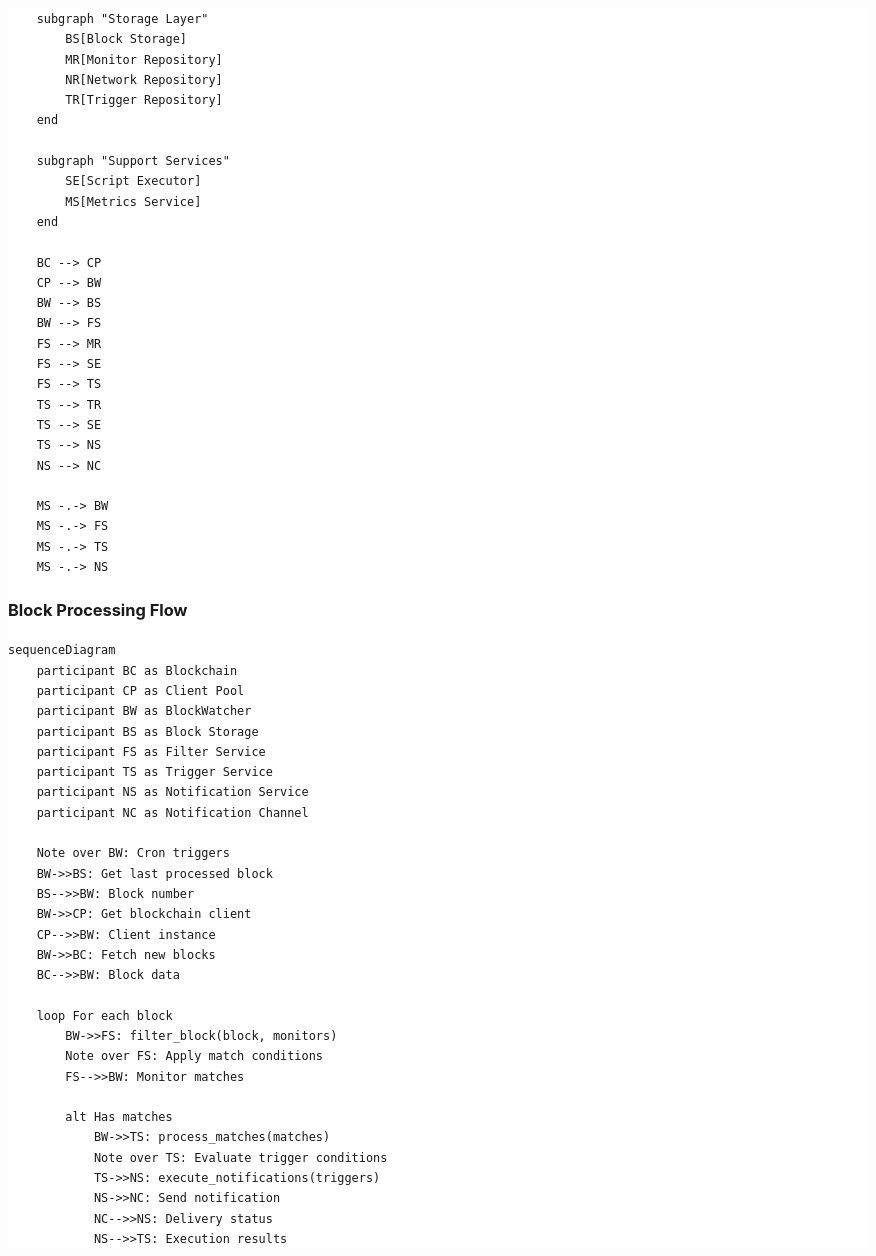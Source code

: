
 ```mermaid
    subgraph "Storage Layer"
        BS[Block Storage]
        MR[Monitor Repository]
        NR[Network Repository]
        TR[Trigger Repository]
    end
    
    subgraph "Support Services"
        SE[Script Executor]
        MS[Metrics Service]
    end
    
    BC --> CP
    CP --> BW
    BW --> BS
    BW --> FS
    FS --> MR
    FS --> SE
    FS --> TS
    TS --> TR
    TS --> SE
    TS --> NS
    NS --> NC
    
    MS -.-> BW
    MS -.-> FS
    MS -.-> TS
    MS -.-> NS
```

### Block Processing Flow

```mermaid
sequenceDiagram
    participant BC as Blockchain
    participant CP as Client Pool
    participant BW as BlockWatcher
    participant BS as Block Storage
    participant FS as Filter Service
    participant TS as Trigger Service
    participant NS as Notification Service
    participant NC as Notification Channel
    
    Note over BW: Cron triggers
    BW->>BS: Get last processed block
    BS-->>BW: Block number
    BW->>CP: Get blockchain client
    CP-->>BW: Client instance
    BW->>BC: Fetch new blocks
    BC-->>BW: Block data
    
    loop For each block
        BW->>FS: filter_block(block, monitors)
        Note over FS: Apply match conditions
        FS-->>BW: Monitor matches
        
        alt Has matches
            BW->>TS: process_matches(matches)
            Note over TS: Evaluate trigger conditions
            TS->>NS: execute_notifications(triggers)
            NS->>NC: Send notification
            NC-->>NS: Delivery status
            NS-->>TS: Execution results
```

- _What the task asks_: How many lines of the material above contain the string "Storage"? Answer with the number only.

- _Expected answer_: 3